* **TASK STATEMENT**
Every line holding "actress" should be copied from the records below.

[Source texts of formatted documents]
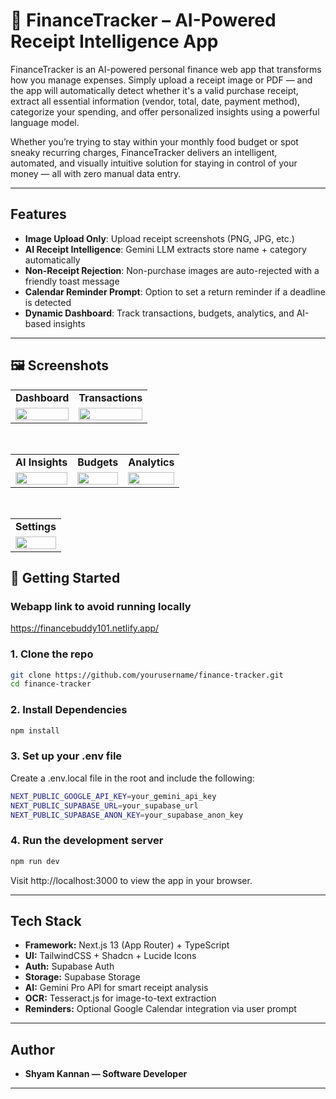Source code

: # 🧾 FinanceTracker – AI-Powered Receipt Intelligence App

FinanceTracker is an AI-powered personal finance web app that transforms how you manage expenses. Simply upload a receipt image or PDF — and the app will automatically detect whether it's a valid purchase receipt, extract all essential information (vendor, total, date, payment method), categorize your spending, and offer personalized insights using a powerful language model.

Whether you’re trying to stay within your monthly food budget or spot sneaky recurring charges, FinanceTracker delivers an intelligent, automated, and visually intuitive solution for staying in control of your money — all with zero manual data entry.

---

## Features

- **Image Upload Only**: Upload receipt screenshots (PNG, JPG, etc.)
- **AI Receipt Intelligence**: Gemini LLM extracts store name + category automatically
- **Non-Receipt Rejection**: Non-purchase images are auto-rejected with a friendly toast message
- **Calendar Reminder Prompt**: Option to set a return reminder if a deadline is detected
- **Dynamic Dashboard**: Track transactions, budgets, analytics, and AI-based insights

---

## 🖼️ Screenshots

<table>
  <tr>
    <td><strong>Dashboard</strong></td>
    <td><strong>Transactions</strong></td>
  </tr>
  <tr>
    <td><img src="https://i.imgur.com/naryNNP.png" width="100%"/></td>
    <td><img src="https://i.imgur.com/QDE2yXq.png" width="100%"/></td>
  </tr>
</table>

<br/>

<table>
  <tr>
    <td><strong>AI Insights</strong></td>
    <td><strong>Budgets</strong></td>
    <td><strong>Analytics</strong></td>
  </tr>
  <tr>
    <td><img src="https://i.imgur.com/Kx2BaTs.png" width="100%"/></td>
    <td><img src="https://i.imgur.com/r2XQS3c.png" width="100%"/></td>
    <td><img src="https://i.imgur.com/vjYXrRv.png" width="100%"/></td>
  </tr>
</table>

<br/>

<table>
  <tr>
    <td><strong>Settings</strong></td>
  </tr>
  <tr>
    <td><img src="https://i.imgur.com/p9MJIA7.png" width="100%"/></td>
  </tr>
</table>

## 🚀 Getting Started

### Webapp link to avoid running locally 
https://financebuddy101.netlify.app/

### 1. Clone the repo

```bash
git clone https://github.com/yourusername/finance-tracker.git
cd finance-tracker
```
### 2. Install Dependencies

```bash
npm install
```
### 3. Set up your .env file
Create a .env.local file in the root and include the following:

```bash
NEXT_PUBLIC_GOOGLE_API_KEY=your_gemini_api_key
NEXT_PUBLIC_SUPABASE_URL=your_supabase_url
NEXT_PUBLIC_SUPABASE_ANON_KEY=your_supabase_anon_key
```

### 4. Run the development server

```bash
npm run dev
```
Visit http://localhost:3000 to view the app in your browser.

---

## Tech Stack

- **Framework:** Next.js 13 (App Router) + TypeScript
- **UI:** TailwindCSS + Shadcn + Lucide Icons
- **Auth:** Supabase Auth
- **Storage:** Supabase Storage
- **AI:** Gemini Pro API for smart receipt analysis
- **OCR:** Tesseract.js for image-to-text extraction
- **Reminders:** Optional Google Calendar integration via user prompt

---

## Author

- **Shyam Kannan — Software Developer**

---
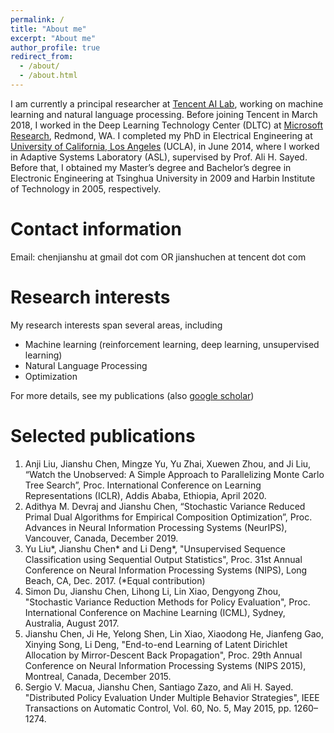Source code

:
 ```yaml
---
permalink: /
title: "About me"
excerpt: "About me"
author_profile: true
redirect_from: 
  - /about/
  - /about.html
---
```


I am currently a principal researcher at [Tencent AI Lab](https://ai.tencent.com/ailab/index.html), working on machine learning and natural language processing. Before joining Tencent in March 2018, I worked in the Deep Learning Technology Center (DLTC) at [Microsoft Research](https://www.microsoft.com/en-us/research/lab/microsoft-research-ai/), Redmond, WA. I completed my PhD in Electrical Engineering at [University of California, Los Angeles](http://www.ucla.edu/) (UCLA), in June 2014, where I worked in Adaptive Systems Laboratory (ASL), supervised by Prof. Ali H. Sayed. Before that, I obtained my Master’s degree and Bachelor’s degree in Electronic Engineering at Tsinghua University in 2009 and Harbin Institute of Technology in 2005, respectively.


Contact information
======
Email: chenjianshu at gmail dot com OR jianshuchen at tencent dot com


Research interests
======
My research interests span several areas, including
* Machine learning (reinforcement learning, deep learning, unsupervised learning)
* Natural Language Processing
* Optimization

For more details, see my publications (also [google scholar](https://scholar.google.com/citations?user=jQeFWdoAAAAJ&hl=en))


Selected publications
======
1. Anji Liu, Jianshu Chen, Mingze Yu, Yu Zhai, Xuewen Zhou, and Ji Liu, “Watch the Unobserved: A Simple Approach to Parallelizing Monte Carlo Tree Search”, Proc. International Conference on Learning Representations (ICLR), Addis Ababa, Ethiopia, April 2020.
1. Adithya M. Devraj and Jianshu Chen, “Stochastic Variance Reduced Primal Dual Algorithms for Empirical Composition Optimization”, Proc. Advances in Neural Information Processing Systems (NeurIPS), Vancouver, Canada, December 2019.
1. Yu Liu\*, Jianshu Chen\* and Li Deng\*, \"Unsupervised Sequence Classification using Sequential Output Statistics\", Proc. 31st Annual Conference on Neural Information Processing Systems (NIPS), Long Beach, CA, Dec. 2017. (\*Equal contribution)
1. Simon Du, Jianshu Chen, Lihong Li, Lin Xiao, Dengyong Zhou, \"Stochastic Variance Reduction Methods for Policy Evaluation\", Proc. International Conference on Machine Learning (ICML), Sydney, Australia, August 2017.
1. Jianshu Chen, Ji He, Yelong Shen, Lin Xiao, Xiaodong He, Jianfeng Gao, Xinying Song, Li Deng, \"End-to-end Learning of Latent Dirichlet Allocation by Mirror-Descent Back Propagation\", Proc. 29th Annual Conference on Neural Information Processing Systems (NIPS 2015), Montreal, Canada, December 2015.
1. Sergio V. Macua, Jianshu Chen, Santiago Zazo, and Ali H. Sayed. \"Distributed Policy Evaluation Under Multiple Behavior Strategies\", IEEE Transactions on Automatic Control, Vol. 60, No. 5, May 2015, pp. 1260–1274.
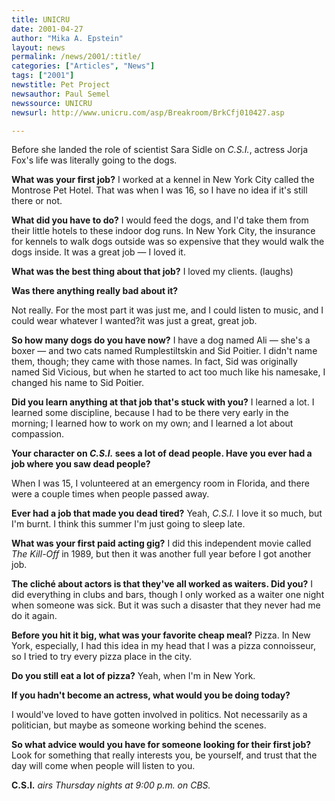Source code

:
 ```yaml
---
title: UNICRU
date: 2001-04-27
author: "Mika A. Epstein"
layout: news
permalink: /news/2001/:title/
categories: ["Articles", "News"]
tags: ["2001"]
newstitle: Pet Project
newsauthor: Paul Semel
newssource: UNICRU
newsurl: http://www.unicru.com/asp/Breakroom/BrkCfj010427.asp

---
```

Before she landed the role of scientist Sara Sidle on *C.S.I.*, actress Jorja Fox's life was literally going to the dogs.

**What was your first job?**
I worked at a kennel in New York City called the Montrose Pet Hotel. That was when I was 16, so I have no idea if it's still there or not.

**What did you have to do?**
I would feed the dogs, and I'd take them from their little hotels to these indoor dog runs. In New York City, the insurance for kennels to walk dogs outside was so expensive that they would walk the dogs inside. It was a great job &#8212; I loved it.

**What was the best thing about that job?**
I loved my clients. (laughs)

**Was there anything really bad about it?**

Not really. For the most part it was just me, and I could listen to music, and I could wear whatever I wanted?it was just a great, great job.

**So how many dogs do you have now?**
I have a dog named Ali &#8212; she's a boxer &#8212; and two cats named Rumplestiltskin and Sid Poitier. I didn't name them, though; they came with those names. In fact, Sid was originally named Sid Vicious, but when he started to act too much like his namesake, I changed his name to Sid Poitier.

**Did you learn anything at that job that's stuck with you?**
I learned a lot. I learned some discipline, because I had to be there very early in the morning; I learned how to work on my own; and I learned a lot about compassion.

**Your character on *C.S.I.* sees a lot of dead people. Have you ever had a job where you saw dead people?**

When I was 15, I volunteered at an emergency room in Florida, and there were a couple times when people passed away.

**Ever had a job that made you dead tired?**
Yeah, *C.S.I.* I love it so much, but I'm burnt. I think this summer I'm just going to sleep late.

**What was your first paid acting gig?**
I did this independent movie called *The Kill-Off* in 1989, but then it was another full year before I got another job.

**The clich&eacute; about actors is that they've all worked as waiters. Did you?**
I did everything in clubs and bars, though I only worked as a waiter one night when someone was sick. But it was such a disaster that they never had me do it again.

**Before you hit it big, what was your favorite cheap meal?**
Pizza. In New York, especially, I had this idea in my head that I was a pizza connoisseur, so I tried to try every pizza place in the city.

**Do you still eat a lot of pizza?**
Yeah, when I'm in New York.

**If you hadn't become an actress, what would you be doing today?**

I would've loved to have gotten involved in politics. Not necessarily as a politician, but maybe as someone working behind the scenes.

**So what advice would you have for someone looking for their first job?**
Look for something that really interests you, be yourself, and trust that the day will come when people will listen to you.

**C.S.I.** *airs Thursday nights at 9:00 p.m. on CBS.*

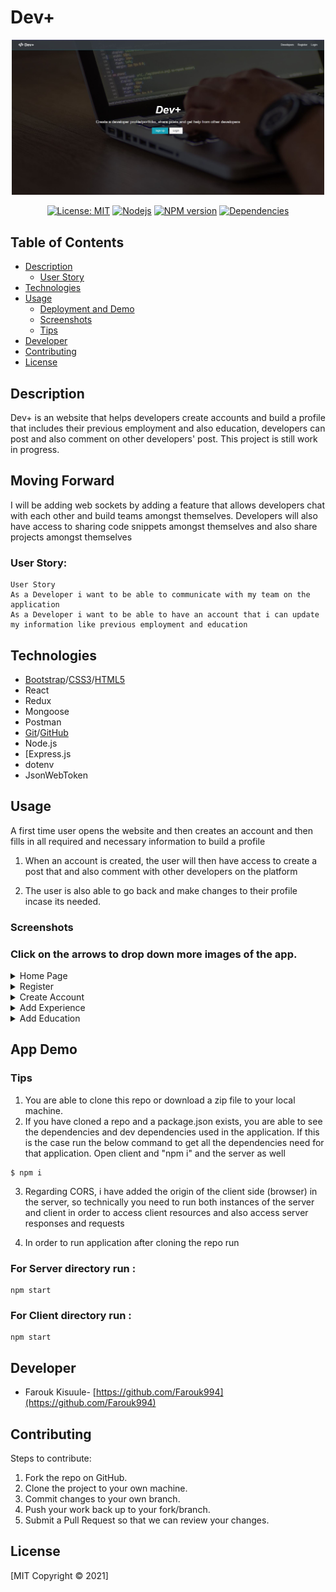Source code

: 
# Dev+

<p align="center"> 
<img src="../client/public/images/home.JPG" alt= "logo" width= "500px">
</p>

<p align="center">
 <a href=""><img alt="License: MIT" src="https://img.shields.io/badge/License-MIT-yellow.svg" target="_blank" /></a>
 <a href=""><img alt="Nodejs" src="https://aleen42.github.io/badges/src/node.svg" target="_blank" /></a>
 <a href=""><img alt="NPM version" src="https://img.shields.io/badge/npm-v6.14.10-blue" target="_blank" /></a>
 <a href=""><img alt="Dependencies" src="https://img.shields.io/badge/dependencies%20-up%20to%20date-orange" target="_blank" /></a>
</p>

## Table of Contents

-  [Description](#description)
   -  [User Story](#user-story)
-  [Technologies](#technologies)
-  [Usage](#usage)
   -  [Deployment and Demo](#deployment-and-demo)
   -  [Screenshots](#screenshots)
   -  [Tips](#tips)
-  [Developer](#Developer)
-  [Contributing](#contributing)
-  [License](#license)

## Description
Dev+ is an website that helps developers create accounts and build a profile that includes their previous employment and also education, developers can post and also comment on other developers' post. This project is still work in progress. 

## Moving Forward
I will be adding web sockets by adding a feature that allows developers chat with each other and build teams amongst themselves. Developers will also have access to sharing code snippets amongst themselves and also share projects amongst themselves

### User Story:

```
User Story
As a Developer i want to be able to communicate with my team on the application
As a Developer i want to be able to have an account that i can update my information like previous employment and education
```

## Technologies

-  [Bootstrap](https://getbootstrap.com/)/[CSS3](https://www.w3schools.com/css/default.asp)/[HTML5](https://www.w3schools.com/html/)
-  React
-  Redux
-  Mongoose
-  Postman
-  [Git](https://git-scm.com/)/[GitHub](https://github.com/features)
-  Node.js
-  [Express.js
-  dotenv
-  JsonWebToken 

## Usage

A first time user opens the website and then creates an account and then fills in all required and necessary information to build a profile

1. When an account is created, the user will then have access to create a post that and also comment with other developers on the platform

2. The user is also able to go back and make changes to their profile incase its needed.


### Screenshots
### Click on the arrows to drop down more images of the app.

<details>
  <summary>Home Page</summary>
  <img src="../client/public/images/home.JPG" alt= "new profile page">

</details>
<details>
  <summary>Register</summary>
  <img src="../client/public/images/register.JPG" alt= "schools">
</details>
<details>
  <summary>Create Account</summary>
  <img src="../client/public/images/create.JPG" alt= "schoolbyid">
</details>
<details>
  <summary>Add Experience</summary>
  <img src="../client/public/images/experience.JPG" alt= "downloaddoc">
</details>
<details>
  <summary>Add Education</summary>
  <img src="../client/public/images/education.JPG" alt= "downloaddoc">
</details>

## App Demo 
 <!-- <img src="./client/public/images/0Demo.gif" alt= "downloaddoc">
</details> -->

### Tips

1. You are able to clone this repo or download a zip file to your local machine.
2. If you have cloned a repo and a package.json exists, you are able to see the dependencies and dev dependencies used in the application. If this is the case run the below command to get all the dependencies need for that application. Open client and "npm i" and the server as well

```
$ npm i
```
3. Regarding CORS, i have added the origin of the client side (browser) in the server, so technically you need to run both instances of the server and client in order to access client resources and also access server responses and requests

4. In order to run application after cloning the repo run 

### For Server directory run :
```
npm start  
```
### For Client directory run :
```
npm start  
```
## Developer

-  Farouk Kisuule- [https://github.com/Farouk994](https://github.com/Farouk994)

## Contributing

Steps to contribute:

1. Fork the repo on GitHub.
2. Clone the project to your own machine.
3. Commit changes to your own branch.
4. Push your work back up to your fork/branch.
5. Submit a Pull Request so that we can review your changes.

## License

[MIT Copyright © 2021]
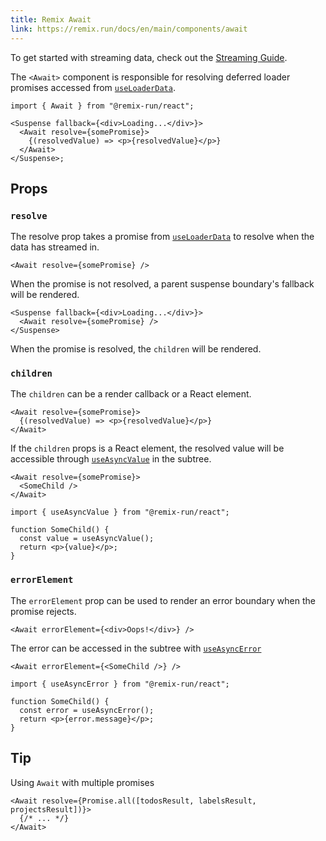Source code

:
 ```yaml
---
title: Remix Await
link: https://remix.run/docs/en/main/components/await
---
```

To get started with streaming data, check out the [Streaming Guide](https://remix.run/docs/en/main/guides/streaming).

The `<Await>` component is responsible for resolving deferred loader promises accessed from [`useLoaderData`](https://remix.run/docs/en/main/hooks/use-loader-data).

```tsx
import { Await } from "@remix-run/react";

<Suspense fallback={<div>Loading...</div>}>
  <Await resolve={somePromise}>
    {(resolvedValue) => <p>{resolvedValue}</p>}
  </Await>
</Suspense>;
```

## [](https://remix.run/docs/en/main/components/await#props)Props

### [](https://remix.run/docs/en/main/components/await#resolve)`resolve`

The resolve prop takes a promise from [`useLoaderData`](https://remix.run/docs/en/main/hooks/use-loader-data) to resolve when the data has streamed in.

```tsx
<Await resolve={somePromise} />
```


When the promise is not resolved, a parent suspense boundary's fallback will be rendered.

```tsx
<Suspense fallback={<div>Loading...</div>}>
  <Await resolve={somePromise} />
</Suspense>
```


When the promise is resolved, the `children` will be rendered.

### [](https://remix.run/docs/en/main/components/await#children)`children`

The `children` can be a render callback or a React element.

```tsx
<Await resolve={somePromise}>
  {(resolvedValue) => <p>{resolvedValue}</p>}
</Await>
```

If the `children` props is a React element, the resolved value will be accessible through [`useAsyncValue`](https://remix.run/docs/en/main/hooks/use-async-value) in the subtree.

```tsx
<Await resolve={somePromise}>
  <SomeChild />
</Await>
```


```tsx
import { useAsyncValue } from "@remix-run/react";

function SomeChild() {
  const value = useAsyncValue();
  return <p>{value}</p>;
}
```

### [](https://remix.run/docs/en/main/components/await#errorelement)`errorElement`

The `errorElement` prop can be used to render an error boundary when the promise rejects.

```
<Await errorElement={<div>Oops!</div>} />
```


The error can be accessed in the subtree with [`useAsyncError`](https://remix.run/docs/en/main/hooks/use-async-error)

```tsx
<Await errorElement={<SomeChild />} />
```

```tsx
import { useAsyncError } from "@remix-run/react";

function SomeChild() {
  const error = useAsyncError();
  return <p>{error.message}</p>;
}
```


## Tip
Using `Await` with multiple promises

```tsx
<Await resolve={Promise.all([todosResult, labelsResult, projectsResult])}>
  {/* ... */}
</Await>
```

* **EXERCISE OUTPUT**
Before she landed the role of scientist Sara Sidle on *C.S.I.*, actress Jorja Fox's life was literally going to the dogs.
**If you hadn't become an actress, what would you be doing today?**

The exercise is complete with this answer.